Dans « L’identité malheureuse », paru en 2013, le philosophe a donné son interprétation du malaise français. Il a diagnostiqué des troubles identitaires graves qu’une certaine bonne conscience refuse, selon lui, de voir. Cet essai a lancé un débat, suscité des injures et des éloges, et surtout interpellé la classe politique. Ceux qui critiquent Finkielkraut revendiquent désormais une « identité heureuse ».
Le Point : Deux ans après sa parution, diriez-vous que votre livre « L’identité malheureuse » a été bien compris ? Alain Finkielkraut :
Des journalistes sérieux et des sociologues patentés ont cru déceler dans « L’identité malheureuse » la présence de thèmes traditionalistes et nationalistes issus de la rhétorique de l’Action française. Mais le livre a été lu malgré cette mise en garde. Et je crois que la plupart des lecteurs ont compris que je n’étais pas un disciple de Maurras, mais que je tentais de mettre des mots sur une inquiétude et un désarroi culturel sans précédent.
Quel est le plus grand malentendu qui subsiste autour de ce livre ?
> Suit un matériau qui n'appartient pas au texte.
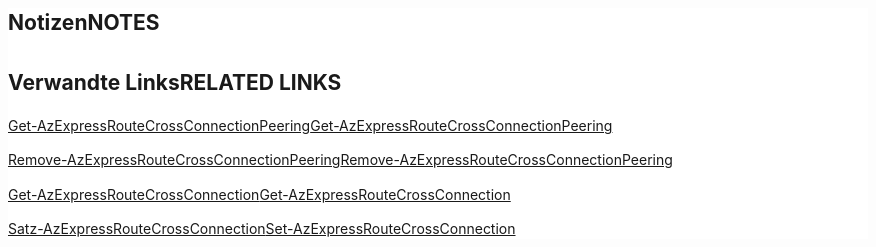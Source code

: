 ## <span data-ttu-id="f859f-163">Notizen</span><span class="sxs-lookup"><span data-stu-id="f859f-163">NOTES</span></span>

## <span data-ttu-id="f859f-164">Verwandte Links</span><span class="sxs-lookup"><span data-stu-id="f859f-164">RELATED LINKS</span></span>

[<span data-ttu-id="f859f-165">Get-AzExpressRouteCrossConnectionPeering</span><span class="sxs-lookup"><span data-stu-id="f859f-165">Get-AzExpressRouteCrossConnectionPeering</span></span>](Get-AzExpressRouteCrossConnectionPeering.md)

[<span data-ttu-id="f859f-166">Remove-AzExpressRouteCrossConnectionPeering</span><span class="sxs-lookup"><span data-stu-id="f859f-166">Remove-AzExpressRouteCrossConnectionPeering</span></span>](Remove-AzExpressRouteCrossConnectionPeering.md)

[<span data-ttu-id="f859f-167">Get-AzExpressRouteCrossConnection</span><span class="sxs-lookup"><span data-stu-id="f859f-167">Get-AzExpressRouteCrossConnection</span></span>](Get-AzExpressRouteCrossConnection.md)

[<span data-ttu-id="f859f-168">Satz-AzExpressRouteCrossConnection</span><span class="sxs-lookup"><span data-stu-id="f859f-168">Set-AzExpressRouteCrossConnection</span></span>](Set-AzExpressRouteCrossConnection.md)
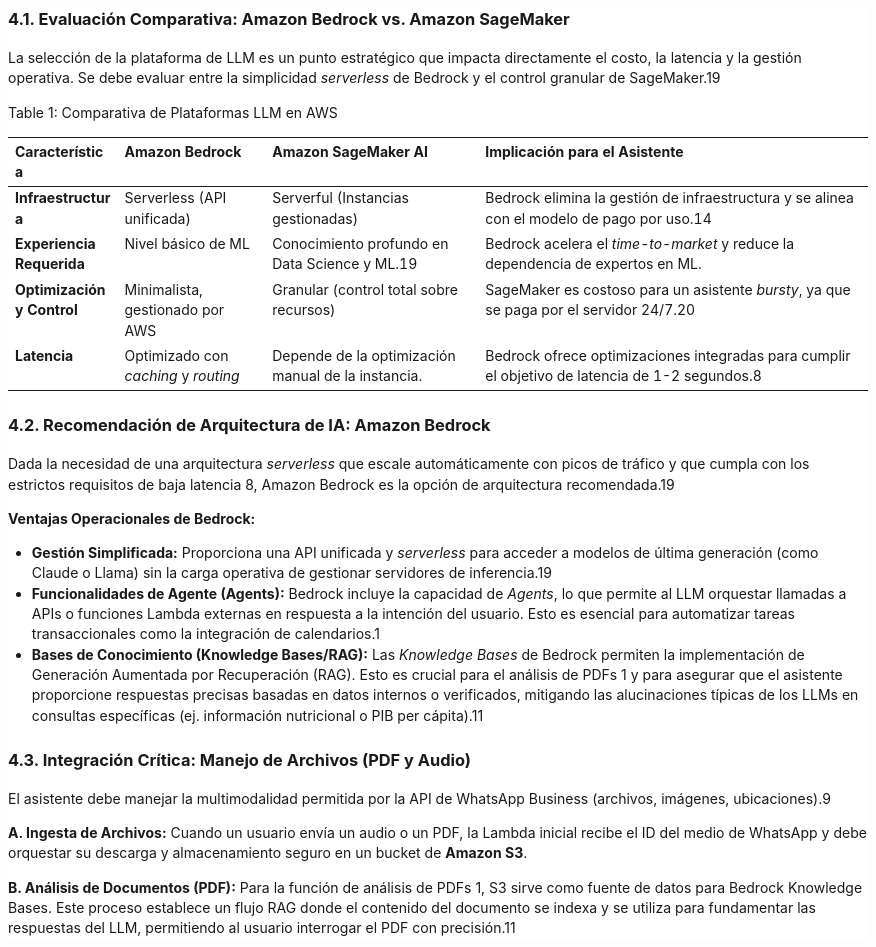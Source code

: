 ### **4.1. Evaluación Comparativa: Amazon Bedrock vs. Amazon SageMaker**

La selección de la plataforma de LLM es un punto estratégico que impacta directamente el costo, la latencia y la gestión operativa. Se debe evaluar entre la simplicidad *serverless* de Bedrock y el control granular de SageMaker.19

Table 1: Comparativa de Plataformas LLM en AWS

| Característica | Amazon Bedrock | Amazon SageMaker AI | Implicación para el Asistente |
| :---- | :---- | :---- | :---- |
| **Infraestructura** | Serverless (API unificada) | Serverful (Instancias gestionadas) | Bedrock elimina la gestión de infraestructura y se alinea con el modelo de pago por uso.14 |
| **Experiencia Requerida** | Nivel básico de ML | Conocimiento profundo en Data Science y ML.19 | Bedrock acelera el *time-to-market* y reduce la dependencia de expertos en ML. |
| **Optimización y Control** | Minimalista, gestionado por AWS | Granular (control total sobre recursos) | SageMaker es costoso para un asistente *bursty*, ya que se paga por el servidor 24/7.20 |
| **Latencia** | Optimizado con *caching* y *routing* | Depende de la optimización manual de la instancia. | Bedrock ofrece optimizaciones integradas para cumplir el objetivo de latencia de 1-2 segundos.8 |

### **4.2. Recomendación de Arquitectura de IA: Amazon Bedrock**

Dada la necesidad de una arquitectura *serverless* que escale automáticamente con picos de tráfico y que cumpla con los estrictos requisitos de baja latencia 8, Amazon Bedrock es la opción de arquitectura recomendada.19

**Ventajas Operacionales de Bedrock:**

* **Gestión Simplificada:** Proporciona una API unificada y *serverless* para acceder a modelos de última generación (como Claude o Llama) sin la carga operativa de gestionar servidores de inferencia.19  
* **Funcionalidades de Agente (Agents):** Bedrock incluye la capacidad de *Agents*, lo que permite al LLM orquestar llamadas a APIs o funciones Lambda externas en respuesta a la intención del usuario. Esto es esencial para automatizar tareas transaccionales como la integración de calendarios.1  
* **Bases de Conocimiento (Knowledge Bases/RAG):** Las *Knowledge Bases* de Bedrock permiten la implementación de Generación Aumentada por Recuperación (RAG). Esto es crucial para el análisis de PDFs 1 y para asegurar que el asistente proporcione respuestas precisas basadas en datos internos o verificados, mitigando las alucinaciones típicas de los LLMs en consultas específicas (ej. información nutricional o PIB per cápita).11

### **4.3. Integración Crítica: Manejo de Archivos (PDF y Audio)**

El asistente debe manejar la multimodalidad permitida por la API de WhatsApp Business (archivos, imágenes, ubicaciones).9

**A. Ingesta de Archivos:** Cuando un usuario envía un audio o un PDF, la Lambda inicial recibe el ID del medio de WhatsApp y debe orquestar su descarga y almacenamiento seguro en un bucket de **Amazon S3**.

**B. Análisis de Documentos (PDF):** Para la función de análisis de PDFs 1, S3 sirve como fuente de datos para Bedrock Knowledge Bases. Este proceso establece un flujo RAG donde el contenido del documento se indexa y se utiliza para fundamentar las respuestas del LLM, permitiendo al usuario interrogar el PDF con precisión.11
Le plus grand malentendu, c’est précisément d’avoir voulu ramener Maurras et tout le bataclan, alors que je tâchais de peser le présent sans garde-fou. Je ne dois rien à l’Action française, mais beaucoup à Jean Daniel, et notamment à cette anecdote relatée dans « Comment peut-on être français ? ». Jean Daniel se trouvait en Algérie dans un petit village. Des gens à côté de lui faisaient des projets de voyage. L’un d’eux lui dit : « Il faut qu’on aille dans la société Miloudine. » C’était près de Lyon. « Pourquoi ne dites-vous pas Lyon ? » demande Jean Daniel. « Parce qu’il y a cette société berbère installée là. Il y a d’ailleurs trois voyages par jour entre Sétif et Lyon. » Son interlocuteur en parlait comme si ce n’était pas la France, mais une partie algérienne de la France qui se trouvait par hasard au-delà de la Méditerranée. Conclusion de Jean Daniel : « Ça m’a effrayé de voir que l’intégration avait à ce point échoué qu’on parle de venir dans la France algérienne après avoir connu l’Algérie française. » On me reproche maintenant de partager cette frayeur.